Hey, Intelligencer, where’s the part about “canine hunger for petting”?
Before local readers give the morning “newspaper” credit for carrying Tuesday’s George Will column, perhaps they should compare the Intelligencer version with the original
Yes, I was a bit surprised. This morning, when I opened the Wheeling Intelligencer's editorial page, I saw what looked like George Will’s syndicated column that I had written about on Tuesday. (See two posts down.) In that blog post, I noted how Will had harsh words for President Trump but reserved his sharpest criticism for Republican senators who passively go along with the president on just about everything. I read Will regularly and while I frequently disagree with his thesis, his columns do suggest thoughtfulness and a sense of history. Will also knows how to turn a phrase. On Tuesday, I agreed with Will; I especially liked a metaphor he used about Republican senators and decided to use it as an insert at the top of my post:
After I finished rereading Will’s column in the Intelligencer, I asked “what happened to the canine?” That the lapping dog was missing from the article did not surprise me – with over six years’ experience of closely reading our local Ogden papers, I’ve seen numerous examples of local editing to further Ogden’s biases. Obviously, I needed to compare the Intelligencer version to Will’s original column. (Will is syndicated by the Washington Post.) I found three noteworthy Intelligencer edits that I think significantly lessen the overall impact of Will’s column. (Note – the bold type is what Intelligencer dropped in its version of the column.)
First, the “canine hunger”:
Voters must dispatch his congressional enablers, especially the senators who still gambol around his ankles with a canine hunger for petting.

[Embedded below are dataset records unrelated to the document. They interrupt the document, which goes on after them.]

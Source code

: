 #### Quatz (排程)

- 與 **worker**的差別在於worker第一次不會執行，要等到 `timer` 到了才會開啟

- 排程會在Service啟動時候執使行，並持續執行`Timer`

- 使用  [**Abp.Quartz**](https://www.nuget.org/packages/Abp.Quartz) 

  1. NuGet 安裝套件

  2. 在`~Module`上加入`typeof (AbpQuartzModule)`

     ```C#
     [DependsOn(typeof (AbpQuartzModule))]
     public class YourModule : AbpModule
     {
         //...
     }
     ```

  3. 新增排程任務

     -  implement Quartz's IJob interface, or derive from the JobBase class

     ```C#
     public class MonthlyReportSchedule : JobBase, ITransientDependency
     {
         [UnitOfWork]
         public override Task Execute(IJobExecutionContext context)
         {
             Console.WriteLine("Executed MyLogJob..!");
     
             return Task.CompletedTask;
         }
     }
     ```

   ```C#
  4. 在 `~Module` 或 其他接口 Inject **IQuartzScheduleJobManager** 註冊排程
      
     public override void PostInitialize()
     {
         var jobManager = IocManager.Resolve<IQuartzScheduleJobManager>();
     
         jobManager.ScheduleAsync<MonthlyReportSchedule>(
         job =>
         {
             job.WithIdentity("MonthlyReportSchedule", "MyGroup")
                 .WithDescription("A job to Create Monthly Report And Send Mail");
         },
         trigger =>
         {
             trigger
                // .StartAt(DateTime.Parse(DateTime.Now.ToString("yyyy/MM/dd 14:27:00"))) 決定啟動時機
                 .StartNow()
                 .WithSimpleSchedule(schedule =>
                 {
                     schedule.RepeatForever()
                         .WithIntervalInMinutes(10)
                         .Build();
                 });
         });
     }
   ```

(The Intelligencer paragraph ends at “enablers.”)
Additionally:
In life’s unforgiving arithmetic, we are the sum of our choices. Congressional Republicans have made theirs for more than 1,200 days. We cannot know all the measures necessary to restore the nation’s domestic health and international standing, but we know the first step: Senate Republicans must be routed, as condign punishment for their Vichyite collaboration, leaving the Republican remnant to wonder: Was it sensible to sacrifice dignity, such as it ever was, and to shed principles, if convictions so easily jettisoned could be dignified as principles, for . . . what? Praying people should pray, and all others should hope: May I never crave anything as much as these people crave membership in the world’s most risible deliberative body.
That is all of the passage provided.